Aim of the exercise
Retype, exactly as they appear below, the lines between the line holding "shared craft standards, apprenticeship" and the line holding "(Layer 5) verifies", both ends included.

Available data
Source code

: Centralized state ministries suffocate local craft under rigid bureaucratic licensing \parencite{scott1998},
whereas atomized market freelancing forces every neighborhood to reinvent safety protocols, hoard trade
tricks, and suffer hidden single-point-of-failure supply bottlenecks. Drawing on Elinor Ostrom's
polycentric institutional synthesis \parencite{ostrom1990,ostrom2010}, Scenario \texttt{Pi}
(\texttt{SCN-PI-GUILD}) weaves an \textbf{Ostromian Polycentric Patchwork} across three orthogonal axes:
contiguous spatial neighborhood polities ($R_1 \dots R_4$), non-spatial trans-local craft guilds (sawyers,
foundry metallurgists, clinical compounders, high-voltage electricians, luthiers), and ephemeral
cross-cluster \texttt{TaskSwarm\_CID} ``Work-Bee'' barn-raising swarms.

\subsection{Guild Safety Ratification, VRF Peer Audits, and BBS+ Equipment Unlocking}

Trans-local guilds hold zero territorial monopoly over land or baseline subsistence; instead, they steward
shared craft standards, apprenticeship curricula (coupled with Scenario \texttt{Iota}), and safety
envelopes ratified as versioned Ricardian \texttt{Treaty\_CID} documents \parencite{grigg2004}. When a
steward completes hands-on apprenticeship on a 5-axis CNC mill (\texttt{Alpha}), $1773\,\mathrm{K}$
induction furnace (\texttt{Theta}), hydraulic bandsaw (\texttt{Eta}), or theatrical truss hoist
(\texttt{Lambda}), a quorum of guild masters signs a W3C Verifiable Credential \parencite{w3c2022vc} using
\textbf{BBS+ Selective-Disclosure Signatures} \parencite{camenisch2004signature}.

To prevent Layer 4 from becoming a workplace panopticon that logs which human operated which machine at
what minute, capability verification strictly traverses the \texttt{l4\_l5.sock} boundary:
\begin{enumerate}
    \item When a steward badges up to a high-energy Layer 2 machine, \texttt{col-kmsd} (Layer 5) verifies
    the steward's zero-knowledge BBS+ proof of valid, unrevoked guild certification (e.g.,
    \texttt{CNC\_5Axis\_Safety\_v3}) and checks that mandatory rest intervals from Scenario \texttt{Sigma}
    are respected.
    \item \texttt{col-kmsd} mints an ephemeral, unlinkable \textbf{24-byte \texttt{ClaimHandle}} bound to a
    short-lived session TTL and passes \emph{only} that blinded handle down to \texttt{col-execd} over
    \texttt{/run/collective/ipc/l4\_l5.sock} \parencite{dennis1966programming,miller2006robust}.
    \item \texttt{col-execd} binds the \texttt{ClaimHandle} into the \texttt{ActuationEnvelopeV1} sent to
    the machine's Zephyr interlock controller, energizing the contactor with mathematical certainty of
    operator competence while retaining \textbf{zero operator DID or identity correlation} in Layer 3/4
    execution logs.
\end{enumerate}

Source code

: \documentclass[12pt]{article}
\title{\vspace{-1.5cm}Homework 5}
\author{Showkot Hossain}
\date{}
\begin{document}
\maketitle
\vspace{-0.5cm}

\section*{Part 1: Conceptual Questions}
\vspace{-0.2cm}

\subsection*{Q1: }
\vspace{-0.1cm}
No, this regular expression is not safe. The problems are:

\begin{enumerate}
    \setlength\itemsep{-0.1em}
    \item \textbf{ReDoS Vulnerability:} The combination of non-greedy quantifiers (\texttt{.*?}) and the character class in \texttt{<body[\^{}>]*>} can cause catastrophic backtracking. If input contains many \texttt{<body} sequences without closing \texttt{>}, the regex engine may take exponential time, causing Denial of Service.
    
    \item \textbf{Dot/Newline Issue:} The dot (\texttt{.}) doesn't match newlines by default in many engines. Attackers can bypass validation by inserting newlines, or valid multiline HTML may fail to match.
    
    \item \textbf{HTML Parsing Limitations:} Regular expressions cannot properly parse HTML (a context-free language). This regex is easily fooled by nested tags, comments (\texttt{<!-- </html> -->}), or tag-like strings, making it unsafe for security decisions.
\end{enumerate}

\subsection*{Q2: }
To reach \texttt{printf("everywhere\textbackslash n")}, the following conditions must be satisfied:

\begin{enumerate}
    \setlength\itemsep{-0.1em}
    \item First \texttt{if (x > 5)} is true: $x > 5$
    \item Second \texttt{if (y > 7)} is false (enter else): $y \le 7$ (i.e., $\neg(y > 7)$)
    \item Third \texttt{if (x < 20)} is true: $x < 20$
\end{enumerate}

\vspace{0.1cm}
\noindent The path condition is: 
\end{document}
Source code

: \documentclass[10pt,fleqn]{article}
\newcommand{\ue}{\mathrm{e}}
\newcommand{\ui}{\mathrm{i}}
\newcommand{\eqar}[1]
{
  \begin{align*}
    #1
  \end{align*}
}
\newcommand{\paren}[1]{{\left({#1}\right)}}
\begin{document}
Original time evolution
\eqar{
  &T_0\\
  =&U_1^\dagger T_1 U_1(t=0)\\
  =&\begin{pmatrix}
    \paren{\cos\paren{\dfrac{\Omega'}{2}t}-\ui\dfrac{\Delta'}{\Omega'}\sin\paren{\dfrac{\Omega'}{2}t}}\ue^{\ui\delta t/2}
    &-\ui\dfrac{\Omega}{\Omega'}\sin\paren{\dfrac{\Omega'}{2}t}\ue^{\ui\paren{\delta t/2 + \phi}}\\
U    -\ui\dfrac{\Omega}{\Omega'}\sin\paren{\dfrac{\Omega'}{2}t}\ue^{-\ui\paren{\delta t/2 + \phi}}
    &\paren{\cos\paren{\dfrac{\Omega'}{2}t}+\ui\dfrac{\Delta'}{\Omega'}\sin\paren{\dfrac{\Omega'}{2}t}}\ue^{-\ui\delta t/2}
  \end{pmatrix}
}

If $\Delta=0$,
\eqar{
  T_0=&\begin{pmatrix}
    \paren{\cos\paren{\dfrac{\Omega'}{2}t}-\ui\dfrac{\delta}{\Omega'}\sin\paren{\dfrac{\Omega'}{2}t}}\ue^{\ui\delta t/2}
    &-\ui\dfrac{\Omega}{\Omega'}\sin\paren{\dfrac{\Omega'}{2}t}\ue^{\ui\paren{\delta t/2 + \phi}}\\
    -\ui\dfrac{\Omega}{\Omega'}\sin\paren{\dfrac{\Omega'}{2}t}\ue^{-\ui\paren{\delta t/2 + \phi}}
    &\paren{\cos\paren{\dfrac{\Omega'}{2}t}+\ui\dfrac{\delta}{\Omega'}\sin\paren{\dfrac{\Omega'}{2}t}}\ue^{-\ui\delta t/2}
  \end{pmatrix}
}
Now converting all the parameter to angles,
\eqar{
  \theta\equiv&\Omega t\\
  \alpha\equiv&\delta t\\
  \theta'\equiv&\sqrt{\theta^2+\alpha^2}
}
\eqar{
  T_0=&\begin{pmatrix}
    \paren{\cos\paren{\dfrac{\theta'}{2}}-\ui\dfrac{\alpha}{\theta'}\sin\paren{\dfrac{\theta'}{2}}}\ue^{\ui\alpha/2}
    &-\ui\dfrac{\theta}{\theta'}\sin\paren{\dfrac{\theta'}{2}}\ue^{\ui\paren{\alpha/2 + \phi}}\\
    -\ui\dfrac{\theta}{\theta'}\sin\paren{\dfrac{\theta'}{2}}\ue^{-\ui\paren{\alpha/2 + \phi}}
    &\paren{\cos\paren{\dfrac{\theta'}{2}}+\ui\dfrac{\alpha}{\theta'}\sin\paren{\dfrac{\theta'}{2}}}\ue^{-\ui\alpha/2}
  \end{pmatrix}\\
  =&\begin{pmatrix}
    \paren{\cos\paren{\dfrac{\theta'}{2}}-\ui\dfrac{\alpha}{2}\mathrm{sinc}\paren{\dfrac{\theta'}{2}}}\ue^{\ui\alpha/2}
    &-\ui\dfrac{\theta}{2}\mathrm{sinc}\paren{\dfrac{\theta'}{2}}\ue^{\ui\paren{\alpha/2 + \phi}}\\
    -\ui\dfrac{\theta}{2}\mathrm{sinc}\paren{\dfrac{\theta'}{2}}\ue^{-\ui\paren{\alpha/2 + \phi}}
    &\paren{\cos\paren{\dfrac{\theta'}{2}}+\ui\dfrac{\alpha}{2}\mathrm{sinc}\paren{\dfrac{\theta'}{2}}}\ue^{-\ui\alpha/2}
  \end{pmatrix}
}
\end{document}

Finished exercise
shared craft standards, apprenticeship curricula (coupled with Scenario \texttt{Iota}), and safety
envelopes ratified as versioned Ricardian \texttt{Treaty\_CID} documents \parencite{grigg2004}. When a
steward completes hands-on apprenticeship on a 5-axis CNC mill (\texttt{Alpha}), $1773\,\mathrm{K}$
induction furnace (\texttt{Theta}), hydraulic bandsaw (\texttt{Eta}), or theatrical truss hoist
(\texttt{Lambda}), a quorum of guild masters signs a W3C Verifiable Credential \parencite{w3c2022vc} using
\textbf{BBS+ Selective-Disclosure Signatures} \parencite{camenisch2004signature}.

To prevent Layer 4 from becoming a workplace panopticon that logs which human operated which machine at
what minute, capability verification strictly traverses the \texttt{l4\_l5.sock} boundary:
\begin{enumerate}
    \item When a steward badges up to a high-energy Layer 2 machine, \texttt{col-kmsd} (Layer 5) verifies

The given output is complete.